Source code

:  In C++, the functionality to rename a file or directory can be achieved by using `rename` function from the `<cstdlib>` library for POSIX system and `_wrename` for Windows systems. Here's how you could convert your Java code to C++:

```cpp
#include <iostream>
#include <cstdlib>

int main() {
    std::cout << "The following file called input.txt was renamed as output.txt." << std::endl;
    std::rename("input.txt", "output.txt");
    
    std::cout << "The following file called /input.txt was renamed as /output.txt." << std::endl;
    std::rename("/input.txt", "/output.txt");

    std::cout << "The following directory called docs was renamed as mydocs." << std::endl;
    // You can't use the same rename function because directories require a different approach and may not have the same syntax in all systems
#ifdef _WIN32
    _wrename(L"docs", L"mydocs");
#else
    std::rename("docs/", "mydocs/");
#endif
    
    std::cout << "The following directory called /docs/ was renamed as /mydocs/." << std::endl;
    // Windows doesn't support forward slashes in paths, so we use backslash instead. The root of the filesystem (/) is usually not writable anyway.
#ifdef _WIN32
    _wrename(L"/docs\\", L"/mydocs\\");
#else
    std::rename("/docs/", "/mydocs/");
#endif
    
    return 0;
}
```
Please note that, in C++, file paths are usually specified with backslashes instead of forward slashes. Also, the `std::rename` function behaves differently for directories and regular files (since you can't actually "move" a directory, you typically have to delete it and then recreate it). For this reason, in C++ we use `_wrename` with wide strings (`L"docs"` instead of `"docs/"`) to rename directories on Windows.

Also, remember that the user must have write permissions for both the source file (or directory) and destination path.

━━━━━━━━━━━━━━━━

- [Work instructions]:
Each line of the data is to be retyped exactly as shown.

- [Reply to the task]:
Source code

:  In C++, the functionality to rename a file or directory can be achieved by using `rename` function from the `<cstdlib>` library for POSIX system and `_wrename` for Windows systems. Here's how you could convert your Java code to C++:

```cpp
#include <iostream>
#include <cstdlib>

int main() {
    std::cout << "The following file called input.txt was renamed as output.txt." << std::endl;
    std::rename("input.txt", "output.txt");
    
    std::cout << "The following file called /input.txt was renamed as /output.txt." << std::endl;
    std::rename("/input.txt", "/output.txt");

    std::cout << "The following directory called docs was renamed as mydocs." << std::endl;
    // You can't use the same rename function because directories require a different approach and may not have the same syntax in all systems
#ifdef _WIN32
    _wrename(L"docs", L"mydocs");
#else
    std::rename("docs/", "mydocs/");
#endif
    
    std::cout << "The following directory called /docs/ was renamed as /mydocs/." << std::endl;
    // Windows doesn't support forward slashes in paths, so we use backslash instead. The root of the filesystem (/) is usually not writable anyway.
#ifdef _WIN32
    _wrename(L"/docs\\", L"/mydocs\\");
#else
    std::rename("/docs/", "/mydocs/");
#endif
    
    return 0;
}
```
Please note that, in C++, file paths are usually specified with backslashes instead of forward slashes. Also, the `std::rename` function behaves differently for directories and regular files (since you can't actually "move" a directory, you typically have to delete it and then recreate it). For this reason, in C++ we use `_wrename` with wide strings (`L"docs"` instead of `"docs/"`) to rename directories on Windows.

Also, remember that the user must have write permissions for both the source file (or directory) and destination path.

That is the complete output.